A standardized script should be drafted for study recruiters to ask the patient following a refusal, with options such as lack of perceived benefit, lack of time, lack of interest in the intervention, and more. Lastly, the standardized screening form used by the study recruiters should be as comprehensive as possible when collecting information, leaving as little as possible up to the recruiter’s discretion to record. For example, in our screening form, we only asked study coordinators to record the most recent laboratory value on the form if it was high enough to meet inclusion criteria for poor control for that particular disease state. However, it would have perhaps been better to record the most recent laboratory value regardless of whether it met inclusion criteria. Thus, we would have been able to differentiate between a patient truly not meeting uncontrolled criteria for that disease state or the study coordinator simply forgetting to record a lab value that may have been considered uncontrolled, resulting in missing data. Unfortunately, all of these procedures would take valuable time that many research personnel would find burdensome. In addition, subjects refusing to participate may not want to take the time to answer additional questions. Investigators need to balance the need to minimize selection bias without adding significant burdens to patients or study personnel.

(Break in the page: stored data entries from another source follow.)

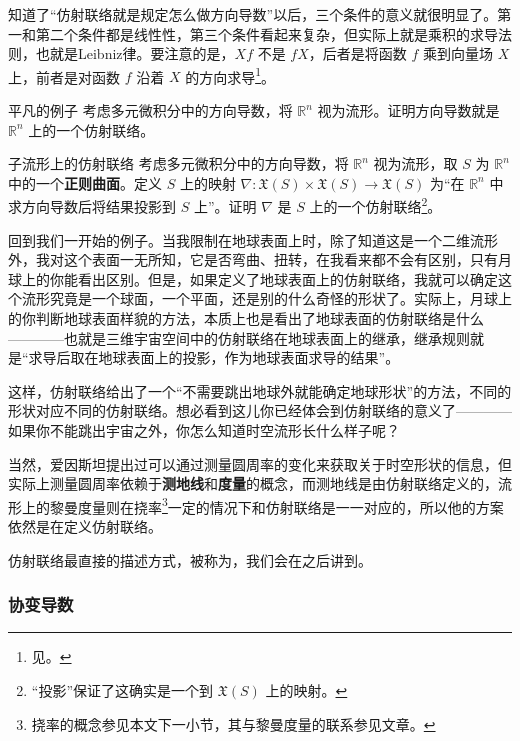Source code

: 知道了“仿射联络就是规定怎么做方向导数”以后，三个条件的意义就很明显了。第一和第二个条件都是线性性，第三个条件看起来复杂，但实际上就是乘积的求导法则，也就是Leibniz律。要注意的是，$Xf$ 不是 $fX$，后者是将函数 $f$ 乘到向量场 $X$ 上，前者是对函数 $f$ 沿着 $X$ 的方向求导\footnote{见。}。


\begin{exercise}{平凡的例子}
考虑多元微积分中的方向导数，将 $\mathbb{R}^n$ 视为流形。证明方向导数就是 $\mathbb{R}^n$ 上的一个仿射联络。
\end{exercise}

\begin{exercise}{子流形上的仿射联络}
考虑多元微积分中的方向导数，将 $\mathbb{R}^n$ 视为流形，取 $S$ 为 $\mathbb{R}^n$ 中的一个\textbf{正则曲面}。定义 $S$ 上的映射 $\nabla:\mathfrak{X}(S)\times\mathfrak{X}(S)\to\mathfrak{X}(S)$ 为“在 $\mathbb{R}^n$ 中求方向导数后将结果投影到 $S$ 上”。证明 $\nabla$ 是 $S$ 上的一个仿射联络\footnote{“投影”保证了这确实是一个到 $\mathfrak{X}(S)$ 上的映射。}。
\end{exercise}

回到我们一开始的例子。当我限制在地球表面上时，除了知道这是一个二维流形外，我对这个表面一无所知，它是否弯曲、扭转，在我看来都不会有区别，只有月球上的你能看出区别。但是，如果定义了地球表面上的仿射联络，我就可以确定这个流形究竟是一个球面，一个平面，还是别的什么奇怪的形状了。实际上，月球上的你判断地球表面样貌的方法，本质上也是看出了地球表面的仿射联络是什么————也就是三维宇宙空间中的仿射联络在地球表面上的继承，继承规则就是“求导后取在地球表面上的投影，作为地球表面求导的结果”。

这样，仿射联络给出了一个“不需要跳出地球外就能确定地球形状”的方法，不同的形状对应不同的仿射联络。想必看到这儿你已经体会到仿射联络的意义了————如果你不能跳出宇宙之外，你怎么知道时空流形长什么样子呢？

当然，爱因斯坦提出过可以通过测量圆周率的变化来获取关于时空形状的信息，但实际上测量圆周率依赖于\textbf{测地线}和\textbf{度量}的概念，而测地线是由仿射联络定义的，流形上的黎曼度量则在挠率\footnote{挠率的概念参见本文下一小节，其与黎曼度量的联系参见文章。}一定的情况下和仿射联络是一一对应的，所以他的方案依然是在定义仿射联络。

仿射联络最直接的描述方式，被称为，我们会在之后讲到。

\subsubsection{协变导数}

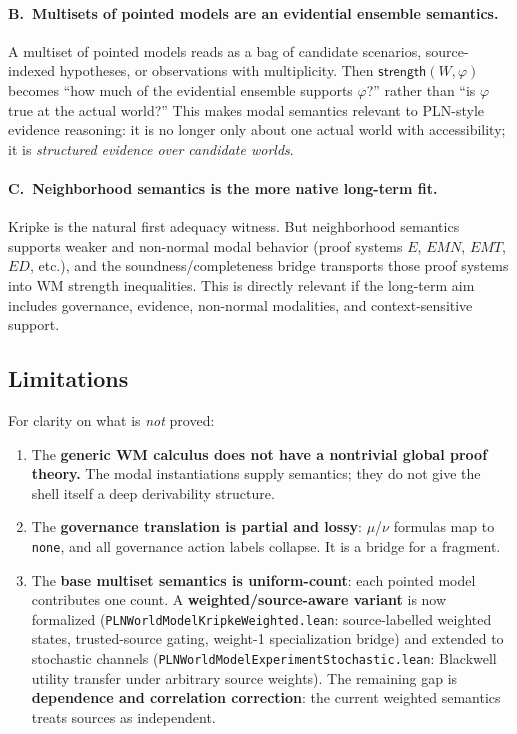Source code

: \documentclass[]{article}
\newcommand{\code}[1]{\texttt{#1}}
\newcommand{\Strength}{\mathsf{strength}}
\begin{document}
\paragraph{B.\ Multisets of pointed models are an evidential ensemble
semantics.}
A multiset of pointed models reads as a bag of candidate scenarios,
source-indexed hypotheses, or observations with multiplicity. Then
$\Strength(W,\varphi)$ becomes ``how much of the evidential ensemble
supports $\varphi$?'' rather than ``is $\varphi$ true at the actual
world?'' This makes modal semantics relevant to PLN-style evidence
reasoning: it is no longer only about one actual world with
accessibility; it is \emph{structured evidence over candidate worlds}.

\paragraph{C.\ Neighborhood semantics is the more native long-term fit.}
Kripke is the natural first adequacy witness. But neighborhood semantics
supports weaker and non-normal modal behavior (proof systems $E$,
$\mathit{EMN}$, $\mathit{EMT}$, $\mathit{ED}$, etc.), and the
soundness/completeness bridge transports those proof systems into WM
strength inequalities. This is directly relevant if the long-term aim
includes governance, evidence, non-normal modalities, and
context-sensitive support.


\subsection{Limitations}
\label{sec:modal-limits}

For clarity on what is \emph{not} proved:

\begin{enumerate}[leftmargin=2em]
\item The \textbf{generic WM calculus does not have a nontrivial global
  proof theory.} The modal instantiations supply semantics; they do not
  give the shell itself a deep derivability structure.
\item The \textbf{governance translation is partial and lossy}: $\mu$/$\nu$
  formulas map to \code{none}, and all governance action labels collapse.
  It is a bridge for a fragment.
\item The \textbf{base multiset semantics is uniform-count}: each pointed
  model contributes one count.  A \textbf{weighted/source-aware variant}
  is now formalized (\code{PLNWorldModelKripkeWeighted.lean}:
  source-labelled weighted states, trusted-source gating, weight-1
  specialization bridge) and extended to stochastic channels
  (\code{PLNWorldModelExperimentStochastic.lean}: Blackwell utility
  transfer under arbitrary source weights).  The remaining gap is
  \textbf{dependence and correlation correction}: the current weighted
  semantics treats sources as independent.
\end{enumerate}
\end{document}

The impact of selection bias and subject refusal was minimal in the ICARE study. No significant differences were found when comparing characteristics between intervention and control groups for patients who either enrolled in the study or declined to participate in the study after adjusting for random cluster effects with the exception of gender. Because cluster-randomized controlled trials often require the randomization to precede subject recruitment, these trials are especially susceptible to selection bias that may be introduced by both the site recruiter and the participant. Selection bias is a potential, major threat to external validity in the cluster-randomized controlled trial design without rigorous methodology in screening and recruitment.